Deixe-me perguntar: Você destina corretamente as lâmpadas do aquário quando elas já não têm mais serventia? As baterias usadas em seus aparelhos, para onde vão? E os potes de ração, lãs de filtro, podas de plantas, substrato do aquário? E sobre as espécies de peixe utilizadas, quando você decidiu não mais tê-las por alguma razão, qual o destino dado a elas? Se para todas as perguntas você possui respostas que têm como intuito preservar o meio ambiente, então, você está no caminho do Aquarismo Responsável – um termo que considero mais próximo das pessoas do que “Sustentável”, pelo simples fato de atribuir responsabilidade àqueles que conduzem uma atividade ou de dar às pessoas a capacidade de se enxergar no contexto tratado. Se você nunca pensou nisso, como sugestão, diria que seria interessante enveredar por esse caminho de reflexão, uma vez que nosso hobby, se malconduzido, pode contribuir para gerar impactos nada inocentes ao meio ambiente.

IMPACTOS AMBIENTAIS
O nascimento da ideia para esta série de podcasts adveio quando bati os olhos numa publicação de 2016 do Ministério do Meio Ambiente – MMA: o livro “Espécies Exóticas Invasoras de Águas Continentais no Brasil”; na capa ilustrada, vi peixes que sempre tive em meus aquários, o que me fez dar atenção ao trabalho. Já na introdução do livro está dito que a segunda maior causa de perda de biodiversidade em todo o mundo – Brasil, inclusive – se deve à invasão de espécies exóticas nos ecossistemas.

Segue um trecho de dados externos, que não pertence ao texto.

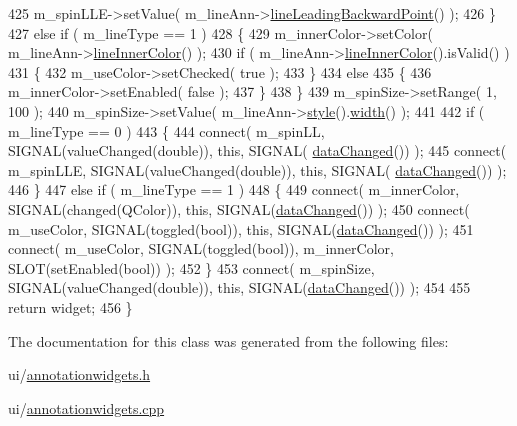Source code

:\begin{DoxyCode}
425         m\_spinLLE->setValue( m\_lineAnn->\hyperlink{classOkular_1_1LineAnnotation_a6a492d6aadd6d9ee879f85c5f24e99a0}{lineLeadingBackwardPoint}() );
426     \}
427     \textcolor{keywordflow}{else} \textcolor{keywordflow}{if} ( m\_lineType == 1 )
428     \{
429         m\_innerColor->setColor( m\_lineAnn->\hyperlink{classOkular_1_1LineAnnotation_a240bcd7154afdf61c526295134abdc0f}{lineInnerColor}() );
430         \textcolor{keywordflow}{if} ( m\_lineAnn->\hyperlink{classOkular_1_1LineAnnotation_a240bcd7154afdf61c526295134abdc0f}{lineInnerColor}().isValid() )
431         \{
432             m\_useColor->setChecked( \textcolor{keyword}{true} );
433         \}
434         \textcolor{keywordflow}{else}
435         \{
436             m\_innerColor->setEnabled( \textcolor{keyword}{false} );
437         \}
438     \}
439     m\_spinSize->setRange( 1, 100 );
440     m\_spinSize->setValue( m\_lineAnn->\hyperlink{classOkular_1_1Annotation_ae1f845ddbd6d524b2b388c6c9ef26423}{style}().\hyperlink{classOkular_1_1Annotation_1_1Style_a5a8e23f3a4f95e25f45770937dc82948}{width}() );
441 
442     \textcolor{keywordflow}{if} ( m\_lineType == 0 )
443     \{
444         connect( m\_spinLL, SIGNAL(valueChanged(\textcolor{keywordtype}{double})), \textcolor{keyword}{this}, SIGNAL(
      \hyperlink{classAnnotationWidget_af9dcb02a8b69a602225c9844b5deb6d4}{dataChanged}()) );
445         connect( m\_spinLLE, SIGNAL(valueChanged(\textcolor{keywordtype}{double})), \textcolor{keyword}{this}, SIGNAL(
      \hyperlink{classAnnotationWidget_af9dcb02a8b69a602225c9844b5deb6d4}{dataChanged}()) );
446     \}
447     \textcolor{keywordflow}{else} \textcolor{keywordflow}{if} ( m\_lineType == 1 )
448     \{
449         connect( m\_innerColor, SIGNAL(changed(QColor)), \textcolor{keyword}{this}, SIGNAL(\hyperlink{classAnnotationWidget_af9dcb02a8b69a602225c9844b5deb6d4}{dataChanged}()) );
450         connect( m\_useColor, SIGNAL(toggled(\textcolor{keywordtype}{bool})), \textcolor{keyword}{this}, SIGNAL(\hyperlink{classAnnotationWidget_af9dcb02a8b69a602225c9844b5deb6d4}{dataChanged}()) );
451         connect( m\_useColor, SIGNAL(toggled(\textcolor{keywordtype}{bool})), m\_innerColor, SLOT(setEnabled(\textcolor{keywordtype}{bool})) );
452     \}
453     connect( m\_spinSize, SIGNAL(valueChanged(\textcolor{keywordtype}{double})), \textcolor{keyword}{this}, SIGNAL(\hyperlink{classAnnotationWidget_af9dcb02a8b69a602225c9844b5deb6d4}{dataChanged}()) );
454 
455     \textcolor{keywordflow}{return} widget;
456 \}
\end{DoxyCode}


The documentation for this class was generated from the following files\+:\begin{DoxyCompactItemize}
\item 
ui/\hyperlink{annotationwidgets_8h}{annotationwidgets.\+h}\item 
ui/\hyperlink{annotationwidgets_8cpp}{annotationwidgets.\+cpp}\end{DoxyCompactItemize}
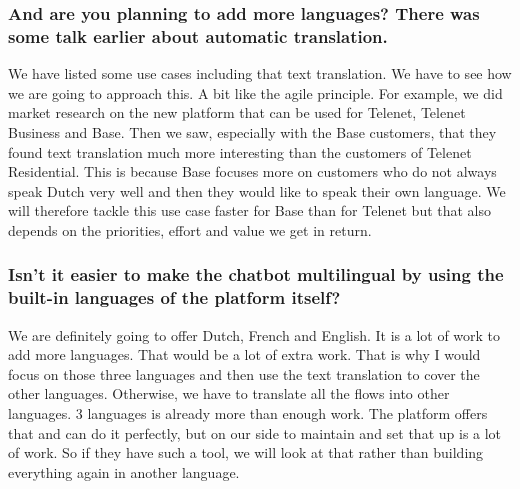\begin{appendices}
	\subsubsection{And are you planning to add more languages? There was some talk earlier about automatic translation.}
	We have listed some use cases including that text translation. We have to see how we are going to approach this. A bit like the agile principle. For example, we did market research on the new platform that can be used for Telenet, Telenet Business and Base. Then we saw, especially with the Base customers, that they found text translation much more interesting than the customers of Telenet Residential. This is because Base focuses more on customers who do not always speak Dutch very well and then they would like to speak their own language. We will therefore tackle this use case faster for Base than for Telenet but that also depends on the priorities, effort and value we get in return.
	
	\subsubsection{Isn't it easier to make the chatbot multilingual by using the built-in languages of the platform itself?}
	We are definitely going to offer Dutch, French and English. It is a lot of work to add more languages. That would be a lot of extra work. That is why I would focus on those three languages and then use the text translation to cover the other languages. Otherwise, we have to translate all the flows into other languages. 3 languages is already more than enough work. The platform offers that and can do it perfectly, but on our side to maintain and set that up is a lot of work. So if they have such a tool, we will look at that rather than building everything again in another language.
	

\end{appendices}
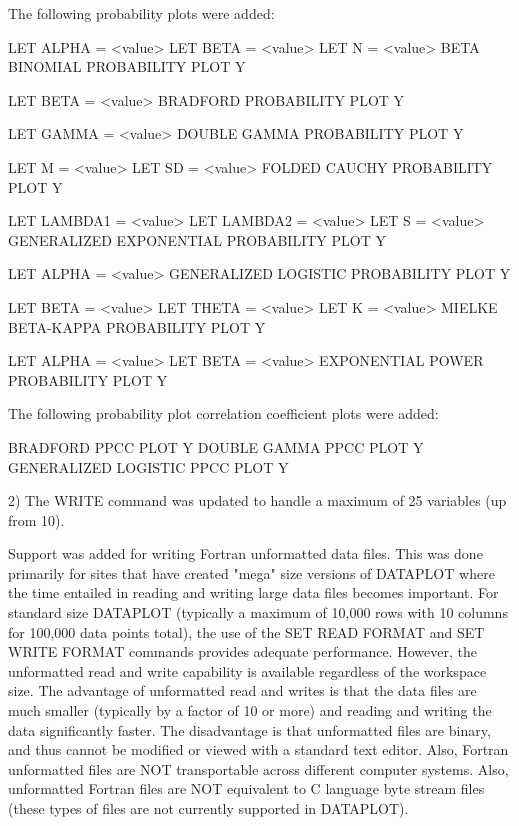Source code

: {    The following probability plots were added:

      LET ALPHA = <value>
      LET BETA = <value>
      LET N = <value>
      BETA BINOMIAL PROBABILITY PLOT Y

      LET BETA = <value>
      BRADFORD PROBABILITY PLOT Y

      LET GAMMA = <value>
      DOUBLE GAMMA PROBABILITY PLOT Y

      LET M = <value>
      LET SD = <value>
      FOLDED CAUCHY PROBABILITY PLOT Y

      LET LAMBDA1 = <value>
      LET LAMBDA2 = <value>
      LET S = <value>
      GENERALIZED EXPONENTIAL PROBABILITY PLOT Y

      LET ALPHA = <value>
      GENERALIZED LOGISTIC PROBABILITY PLOT Y

      LET BETA = <value>
      LET THETA = <value>
      LET K = <value>
      MIELKE BETA-KAPPA PROBABILITY PLOT Y

      LET ALPHA = <value>
      LET BETA = <value>
      EXPONENTIAL POWER PROBABILITY PLOT Y

    The following probability plot correlation coefficient plots
    were added:

      BRADFORD PPCC PLOT Y
      DOUBLE GAMMA PPCC PLOT Y
      GENERALIZED LOGISTIC PPCC PLOT Y

 2) The WRITE command was updated to handle a maximum of 25 variables
    (up from 10).

    Support was added for writing Fortran unformatted data files.
    This was done primarily for sites that have created "mega" size
    versions of DATAPLOT where the time entailed in reading and writing
    large data files becomes important.  For standard size DATAPLOT
    (typically a maximum of 10,000 rows with 10 columns for 100,000
    data points total), the use of the SET READ FORMAT and SET WRITE
    FORMAT commands provides adequate performance.  However, the
    unformatted read and write capability is available regardless of
    the workspace size.  The advantage of unformatted read and writes
    is that the data files are much smaller (typically by a factor of
    10 or more) and reading and writing the data significantly faster.
    The disadvantage is that unformatted files are binary, and thus
    cannot be modified or viewed with a standard text editor.  Also,
    Fortran unformatted files are NOT transportable across different
    computer systems.  Also, unformatted Fortran files are NOT
    equivalent to C language byte stream files (these types of files
    are not currently supported in DATAPLOT).

}
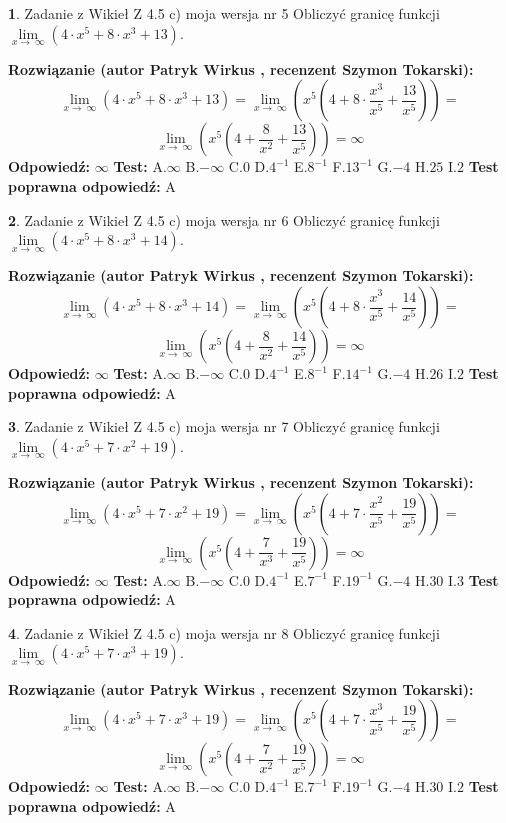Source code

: \documentclass[12pt, a4paper]{article}
\theoremstyle{definition} %
\newtheorem{zad}{}
\newcommand{\zadStart}[1]{\begin{zad}#1\newline}
\newcommand{\zadStop}{\end{zad}}
\newcommand{\rozwStart}[2]{\noindent \textbf{Rozwiązanie (autor #1 , recenzent #2): }\newline}
\newcommand{\rozwStop}{\newline}
\newcommand{\odpStart}{\noindent \textbf{Odpowiedź:}\newline}
\newcommand{\odpStop}{\newline}
\newcommand{\testStart}{\noindent \textbf{Test:}\newline}
\newcommand{\testStop}{\newline}
\newcommand{\kluczStart}{\noindent \textbf{Test poprawna odpowiedź:}\newline}
\newcommand{\kluczStop}{\newline}
\begin{document}
\zadStart{Zadanie z Wikieł Z 4.5 c) moja wersja nr 5}
Obliczyć granicę funkcji  $\lim\limits_{x\to\ \infty}(4 \cdot x^{5}+8 \cdot x^{3}+13)$.
\zadStop
\rozwStart{Patryk Wirkus}{Szymon Tokarski}
$$\lim\limits_{x\to\ \infty}(4 \cdot x^{5}+8 \cdot x^{3}+13) = \lim\limits_{x\to\ \infty}(x^{5}(4 +8 \cdot \frac{x^{3}}{x^{5}}+\frac{13}{x^{5}})) =$$ $$\lim\limits_{x\to\ \infty}(x^{5}(4 +\frac{8}{x^{2}}+\frac{13}{x^{5}})) =\infty$$
\rozwStop
\odpStart
$\infty$
\odpStop
\testStart
A.$\infty$ B.$-\infty$ C.$0$ D.$4^{-1}$ E.$8^{-1}$
F.$13^{-1}$ G.$-4$
H.$25$
I.$2$
\testStop
\kluczStart
A
\kluczStop



\zadStart{Zadanie z Wikieł Z 4.5 c) moja wersja nr 6}
Obliczyć granicę funkcji  $\lim\limits_{x\to\ \infty}(4 \cdot x^{5}+8 \cdot x^{3}+14)$.
\zadStop
\rozwStart{Patryk Wirkus}{Szymon Tokarski}
$$\lim\limits_{x\to\ \infty}(4 \cdot x^{5}+8 \cdot x^{3}+14) = \lim\limits_{x\to\ \infty}(x^{5}(4 +8 \cdot \frac{x^{3}}{x^{5}}+\frac{14}{x^{5}})) =$$ $$\lim\limits_{x\to\ \infty}(x^{5}(4 +\frac{8}{x^{2}}+\frac{14}{x^{5}})) =\infty$$
\rozwStop
\odpStart
$\infty$
\odpStop
\testStart
A.$\infty$ B.$-\infty$ C.$0$ D.$4^{-1}$ E.$8^{-1}$
F.$14^{-1}$ G.$-4$
H.$26$
I.$2$
\testStop
\kluczStart
A
\kluczStop



\zadStart{Zadanie z Wikieł Z 4.5 c) moja wersja nr 7}
Obliczyć granicę funkcji  $\lim\limits_{x\to\ \infty}(4 \cdot x^{5}+7 \cdot x^{2}+19)$.
\zadStop
\rozwStart{Patryk Wirkus}{Szymon Tokarski}
$$\lim\limits_{x\to\ \infty}(4 \cdot x^{5}+7 \cdot x^{2}+19) = \lim\limits_{x\to\ \infty}(x^{5}(4 +7 \cdot \frac{x^{2}}{x^{5}}+\frac{19}{x^{5}})) =$$ $$\lim\limits_{x\to\ \infty}(x^{5}(4 +\frac{7}{x^{3}}+\frac{19}{x^{5}})) =\infty$$
\rozwStop
\odpStart
$\infty$
\odpStop
\testStart
A.$\infty$ B.$-\infty$ C.$0$ D.$4^{-1}$ E.$7^{-1}$
F.$19^{-1}$ G.$-4$
H.$30$
I.$3$
\testStop
\kluczStart
A
\kluczStop



\zadStart{Zadanie z Wikieł Z 4.5 c) moja wersja nr 8}
Obliczyć granicę funkcji  $\lim\limits_{x\to\ \infty}(4 \cdot x^{5}+7 \cdot x^{3}+19)$.
\zadStop
\rozwStart{Patryk Wirkus}{Szymon Tokarski}
$$\lim\limits_{x\to\ \infty}(4 \cdot x^{5}+7 \cdot x^{3}+19) = \lim\limits_{x\to\ \infty}(x^{5}(4 +7 \cdot \frac{x^{3}}{x^{5}}+\frac{19}{x^{5}})) =$$ $$\lim\limits_{x\to\ \infty}(x^{5}(4 +\frac{7}{x^{2}}+\frac{19}{x^{5}})) =\infty$$
\rozwStop
\odpStart
$\infty$
\odpStop
\testStart
A.$\infty$ B.$-\infty$ C.$0$ D.$4^{-1}$ E.$7^{-1}$
F.$19^{-1}$ G.$-4$
H.$30$
I.$2$
\testStop
\kluczStart
A
\kluczStop
\end{document}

Para entender bem o contexto, é melhor decifrar as palavras pra gente começar a entender de um mesmo jeito. Começamos pelo termo “exótico”. Tire da cabeça a ideia de “excêntrico, extravagante e seus sinônimos” e pense em “estrangeiro, exógeno, alienígena”, ou seja, que vem de fora daquela área, onde ele naturalmente não existia. A isso, inclua ainda a capacidade de se estabelecer e reproduzir com extrema habilidade, prejudicando as espécies nativas e produzindo impactos negativos ao ambiente natural. Neste caso, a espécie exótica se torna “invasora”. E para “Águas Continentais”, vamos traduzir para os rios e lagos de água doce, em seus diversos tamanhos. Pronto, agora vamos continuar.
Quando uma espécie invasora começa a se dar bem onde se instalou, normalmente, alguém “paga o pato” (alguém = espécies nativas), o que chamamos de impactos negativos, os quais podem ser diretos ou indiretos. Qual a diferença?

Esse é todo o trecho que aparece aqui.